Confira os destaques da Bovespa nesta quarta-feira (1)

Bradesco_Bloomberg

SÃO PAULO - Entre o dado do PIB do Brasil, que ficou acima das expectativas ao cair 0,3% no primeiro trimestre de 2016, e uma bateria de indicadores por aqui e nos EUA, o Ibovespa conseguiu registrar alta no primeiro pregão de junho, intensificando os ganhos no início da tarde.

Na ponta positiva, destaque para os papéis da Qualicorp, que dispararam 7,15% e lideraram os ganhos, seguidos pela Natura que subiu em um movimento que analistas apontaram como "short squeeze". Na sequência ainda apareceram as ações da Raia Drogasil e da JBS, que fechou maio como a maior alta do Ibovespa.

Já entre as maiores perdas, chamou atenção a CSN, que segue sua derrocada após registrar o pior desempenho do índice no mês passado. A Suzano foi outra que se destacou negativamente hoje após um incêndio destruir uma fábrica da companhia em Suzano, na Grande São Paulo.

Confira os destaques da Bovespa nesta quarta-feira (1):

Natura (NATU3, R$ 23,82, +5,77%)
As ações da Natura registraram alta em um movimento de "short squeeze" (pressão dos vendidos), segundo afirma o CEO da XP Gestão, Marcos Peixoto. Por conta do volume de ações alugadas com a ação, disparadas extremas podem desencadear o movimento conhecido como "short squeeze", que nada mais é do que uma pressão nos vendidos que os levam a desfazer de suas posições rapidamente para limitar as perdas que poderiam sofrer com a alta da ação, o que puxa mais para cima o preço das ações. Segundo Peixoto, há falta de papel para aluguel no mercado.

Qualicorp (QUAL3, R$ 16,34, +7,15%)
Dois motivos impulsionaram a alta das ações da companhia hoje, segundo Peixoto. Em primeiro lugar, os papéis ainda se recuperam após a notícia sobre a Operação Acrônimo da última sexta-feira que fez as ações despencarem. Naquela data, a coluna Radar On-line, da Veja, afirmou que o ministro Herman Benjamin, do STJ, homologou a delação premiada do empresário Benedito Rodrigues de Oliveira Neto, o Bené, na Operação Acrônimo, que investiga propina na campanha do governador de Minas, Fernando Pimentel (PT). Na delação, ele implicaria 20 empresas, entre elas a Qualicorp, o que foi negado pela companhia. 

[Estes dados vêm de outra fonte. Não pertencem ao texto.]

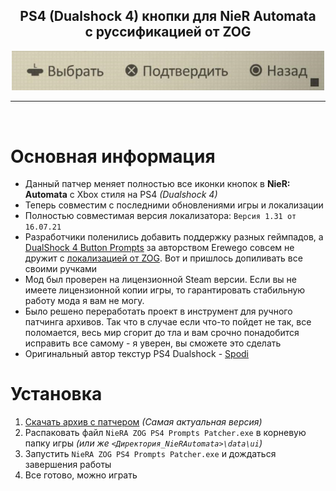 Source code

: <div align="center">
	<h2><b>PS4 (Dualshock 4) кнопки для NieR Automata</b><br>c руссификацией от ZOG</h2>
	<img src="./.github/header.jpg" width=500>
</div>
<hr><br>

# Основная информация
- Данный патчер меняет полностью все иконки кнопок в **NieR: Automata** c Xbox стиля на PS4 *(Dualshock 4)*
- Теперь совместим с последними обновлениями игры и локализации
- Полностью совместимая версия локализатора: `Версия 1.31 от 16.07.21`
- Разработчики поленились добавить поддержку разных геймпадов, а [DualShock 4 Button Prompts](https://community.pcgamingwiki.com/files/file/870-nier-automata-dualshock-4-button-prompts/) за авторством Erewego совсем не дружит с [локализацией от ZOG](https://forum.zoneofgames.ru/topic/42805-nier-automata/). Вот и пришлось допиливать все своими ручками
- Мод был проверен на лицензионной Steam версии. Если вы не имеете лицензионной копии игры, то гарантировать стабильную работу мода я вам не могу.
- Было решено переработать проект в инструмент для ручного патчинга архивов. Так что в случае если что-то пойдет не так, все поломается, весь мир сгорит до тла и вам срочно понадобится исправить все самому - я уверен, вы сможете это сделать
- Оригинальный автор текстур PS4 Dualshock - [Spodi](https://www.nexusmods.com/nierautomata/mods/174)

# Установка
1. [Скачать архив с патчером](https://github.com/maximilionus/NierA-ZOG-PS4-Prompts/releases/latest/download/CHANGEME.zip) *(Самая актуальная версия)*
2. Распаковать файл `NieRA ZOG PS4 Prompts Patcher.exe` в корневую папку игры *(или же `<Директория_NieRAutomata>\data\ui`)*
3. Запустить `NieRA ZOG PS4 Prompts Patcher.exe` и дождаться завершения работы
4. Все готово, можно играть
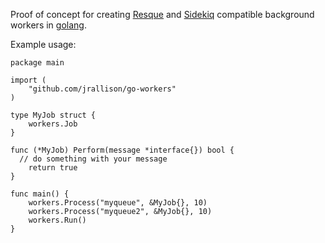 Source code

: Proof of concept for creating [Resque](https://github.com/resque/resque) and
[Sidekiq](http://sidekiq.org/) compatible background workers in
[golang](http://golang.org/).

Example usage:

    package main
    
    import (
    	"github.com/jrallison/go-workers"
    )
    
    type MyJob struct {
    	workers.Job
    }
    
    func (*MyJob) Perform(message *interface{}) bool {
      // do something with your message
    	return true
    }
    
    func main() {
    	workers.Process("myqueue", &MyJob{}, 10)
    	workers.Process("myqueue2", &MyJob{}, 10)
    	workers.Run()
    }
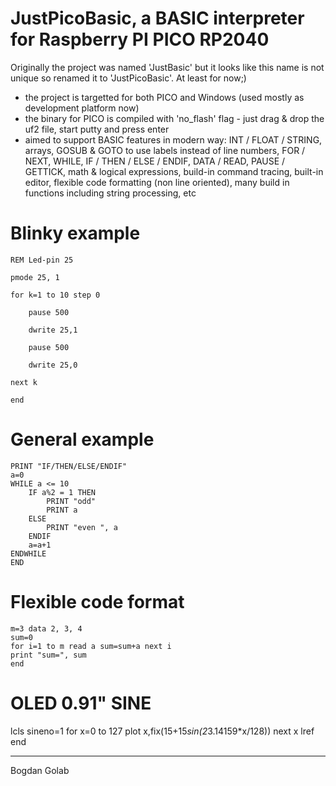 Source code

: JustPicoBasic, a BASIC interpreter for Raspberry PI PICO RP2040
=============================================================

Originally the project was named 'JustBasic' but it looks like this name is not unique so renamed it to 'JustPicoBasic'. At least for now;)

- the project is targetted for both PICO and Windows (used mostly as development platform now)
- the binary for PICO is compiled with 'no_flash' flag - just drag & drop the uf2 file, start putty and press enter
- aimed to support BASIC features in modern way: INT / FLOAT / STRING, arrays, GOSUB & GOTO to use labels instead of line numbers, FOR / NEXT, WHILE, IF / THEN / ELSE / ENDIF, DATA / READ, PAUSE / GETTICK, math & logical expressions, build-in command tracing, built-in editor, flexible code formatting (non line oriented), many build in functions including string processing, etc

Blinky example
==============
	REM Led-pin 25

	pmode 25, 1

	for k=1 to 10 step 0

		pause 500
	
		dwrite 25,1
	
		pause 500
	
		dwrite 25,0
	
	next k

	end

General example
===============
	PRINT "IF/THEN/ELSE/ENDIF"
	a=0
	WHILE a <= 10
		IF a%2 = 1 THEN 
			PRINT "odd" 
			PRINT a 
		ELSE 
			PRINT "even ", a 
		ENDIF
		a=a+1
	ENDWHILE
	END

Flexible code format
====================
	m=3 data 2, 3, 4 
	sum=0 
	for i=1 to m read a sum=sum+a next i 
	print "sum=", sum 
	end

OLED 0.91" SINE
==============
lcls
sineno=1
for x=0 to 127
	plot x,fix(15+15*sin(2*3.14159*x/128))
next x
lref
end

---
Bogdan Golab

Além disso, hoje o JP Morgan revisou o setor de saúde, reiterando as ações da Qualicorp como uma das top picks do setor, em meio à combinação de um bom retorno com valuation barato, também em meio aos temores da deflagração de novas investigações.

RaiaDrogasil (RADL3, R$ 59,81, +3,59%)
Outra ação que registrou alta em meio a recomendações foi a Raia Drogasil. O JP Morgan também reiterou a ação como top pick do setor, destacando o papel preferido para operar no setor de farmácias. 

Além do JP, o Credit Suisse fez relatório nesta quarta-feira sobre RaiaDrogasil, respondendo perguntas de investidores sobre o potencial de valorização da ação, após ter subido 63% esse ano. Os analistas seguem com recomendação outperform (desempenho acima da média) para o papel, vendo oportunidades de crescimento imensas e acreditando que a companhia está muito bem preparada tanto na parte financeira quanto operacional para continuar a crescer.

No entanto, eles ressaltam que o papel já andou muito e que qualquer indicação de desaceleração ou pressão na margem poderia levar a um processo forte de revisão de recomendação. Porém, os analistas comentam que os fundamentos continuam sólidos e a visibilidade ainda parece muito boa.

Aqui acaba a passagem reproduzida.